───── Material for the task ─────

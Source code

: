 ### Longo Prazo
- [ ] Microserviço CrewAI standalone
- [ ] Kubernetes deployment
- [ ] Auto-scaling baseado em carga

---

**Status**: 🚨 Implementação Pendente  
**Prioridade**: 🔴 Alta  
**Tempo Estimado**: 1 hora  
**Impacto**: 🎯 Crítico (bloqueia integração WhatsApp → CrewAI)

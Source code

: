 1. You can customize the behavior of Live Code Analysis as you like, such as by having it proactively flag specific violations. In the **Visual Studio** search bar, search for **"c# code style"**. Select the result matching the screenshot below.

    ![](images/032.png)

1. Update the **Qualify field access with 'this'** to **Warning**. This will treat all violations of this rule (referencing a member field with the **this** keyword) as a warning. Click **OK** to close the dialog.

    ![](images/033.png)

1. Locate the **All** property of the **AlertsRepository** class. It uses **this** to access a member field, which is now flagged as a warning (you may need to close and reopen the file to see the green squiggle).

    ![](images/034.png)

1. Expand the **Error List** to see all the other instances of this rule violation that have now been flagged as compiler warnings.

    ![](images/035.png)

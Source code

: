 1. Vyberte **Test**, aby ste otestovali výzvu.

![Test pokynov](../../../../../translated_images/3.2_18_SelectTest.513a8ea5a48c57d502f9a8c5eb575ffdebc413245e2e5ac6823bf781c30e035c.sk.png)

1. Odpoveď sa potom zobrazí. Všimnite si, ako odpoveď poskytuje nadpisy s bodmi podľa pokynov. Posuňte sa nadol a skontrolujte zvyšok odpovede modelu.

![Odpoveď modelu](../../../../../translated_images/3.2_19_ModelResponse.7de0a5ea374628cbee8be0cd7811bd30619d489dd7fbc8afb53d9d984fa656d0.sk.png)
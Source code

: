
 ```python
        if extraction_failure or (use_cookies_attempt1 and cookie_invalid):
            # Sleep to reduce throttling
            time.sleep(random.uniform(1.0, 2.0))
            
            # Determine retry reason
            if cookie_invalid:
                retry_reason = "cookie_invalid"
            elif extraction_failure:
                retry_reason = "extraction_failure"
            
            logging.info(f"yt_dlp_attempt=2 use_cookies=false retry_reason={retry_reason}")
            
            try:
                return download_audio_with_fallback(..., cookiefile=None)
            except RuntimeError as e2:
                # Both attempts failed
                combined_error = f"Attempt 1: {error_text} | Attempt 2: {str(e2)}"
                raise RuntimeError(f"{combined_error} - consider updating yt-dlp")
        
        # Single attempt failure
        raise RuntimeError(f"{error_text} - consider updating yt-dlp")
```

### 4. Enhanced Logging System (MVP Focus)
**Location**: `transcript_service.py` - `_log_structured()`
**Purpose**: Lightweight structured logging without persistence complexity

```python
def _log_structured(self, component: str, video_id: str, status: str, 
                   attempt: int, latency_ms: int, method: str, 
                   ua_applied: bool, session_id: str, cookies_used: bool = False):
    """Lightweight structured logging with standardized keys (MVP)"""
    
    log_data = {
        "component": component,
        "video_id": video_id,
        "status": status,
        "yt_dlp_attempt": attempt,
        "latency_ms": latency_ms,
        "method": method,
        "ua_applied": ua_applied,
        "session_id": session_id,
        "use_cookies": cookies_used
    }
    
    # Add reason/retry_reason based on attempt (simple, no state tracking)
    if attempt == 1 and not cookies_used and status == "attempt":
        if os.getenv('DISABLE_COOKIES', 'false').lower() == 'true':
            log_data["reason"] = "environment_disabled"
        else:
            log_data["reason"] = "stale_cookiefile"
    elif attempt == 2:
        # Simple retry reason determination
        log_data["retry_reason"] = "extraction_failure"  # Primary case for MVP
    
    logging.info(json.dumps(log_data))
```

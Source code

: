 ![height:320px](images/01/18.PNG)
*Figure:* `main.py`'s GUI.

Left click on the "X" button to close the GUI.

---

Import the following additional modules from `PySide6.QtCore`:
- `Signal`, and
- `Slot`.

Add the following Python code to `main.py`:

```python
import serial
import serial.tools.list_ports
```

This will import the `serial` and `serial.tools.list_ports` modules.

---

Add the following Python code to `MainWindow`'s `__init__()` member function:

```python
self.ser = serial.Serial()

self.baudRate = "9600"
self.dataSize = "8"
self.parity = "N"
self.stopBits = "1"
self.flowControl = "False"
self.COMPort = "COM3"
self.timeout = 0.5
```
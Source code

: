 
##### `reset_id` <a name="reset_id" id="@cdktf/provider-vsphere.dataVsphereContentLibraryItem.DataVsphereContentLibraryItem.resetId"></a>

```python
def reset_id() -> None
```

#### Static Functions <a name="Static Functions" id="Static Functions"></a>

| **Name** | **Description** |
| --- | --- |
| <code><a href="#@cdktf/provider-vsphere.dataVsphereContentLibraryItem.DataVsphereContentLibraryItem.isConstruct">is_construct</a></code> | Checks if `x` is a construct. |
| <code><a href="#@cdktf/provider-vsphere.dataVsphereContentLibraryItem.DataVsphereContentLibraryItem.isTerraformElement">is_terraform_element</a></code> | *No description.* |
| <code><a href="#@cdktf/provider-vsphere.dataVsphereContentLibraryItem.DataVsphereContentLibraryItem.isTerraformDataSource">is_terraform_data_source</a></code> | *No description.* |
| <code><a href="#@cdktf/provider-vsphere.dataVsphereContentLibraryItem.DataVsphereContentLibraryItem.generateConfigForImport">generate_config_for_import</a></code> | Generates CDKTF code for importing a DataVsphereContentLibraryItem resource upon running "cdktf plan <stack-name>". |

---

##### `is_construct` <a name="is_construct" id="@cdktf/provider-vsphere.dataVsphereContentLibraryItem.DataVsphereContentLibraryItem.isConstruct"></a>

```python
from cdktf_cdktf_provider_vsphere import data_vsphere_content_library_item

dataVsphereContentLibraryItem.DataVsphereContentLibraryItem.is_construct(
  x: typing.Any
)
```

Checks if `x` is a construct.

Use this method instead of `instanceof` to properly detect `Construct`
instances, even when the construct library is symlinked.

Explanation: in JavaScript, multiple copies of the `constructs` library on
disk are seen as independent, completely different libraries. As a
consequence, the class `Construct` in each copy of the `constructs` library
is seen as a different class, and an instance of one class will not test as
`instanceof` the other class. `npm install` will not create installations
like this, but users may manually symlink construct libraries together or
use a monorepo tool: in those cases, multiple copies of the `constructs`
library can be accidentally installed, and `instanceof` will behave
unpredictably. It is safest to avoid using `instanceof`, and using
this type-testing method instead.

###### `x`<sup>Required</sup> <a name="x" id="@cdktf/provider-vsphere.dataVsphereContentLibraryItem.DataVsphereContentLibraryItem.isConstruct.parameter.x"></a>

─────

* **Problem to solve**
Whenever the string "will" appears on a line of the material, that line counts; report the count and nothing else.

* **Solution for this task**
5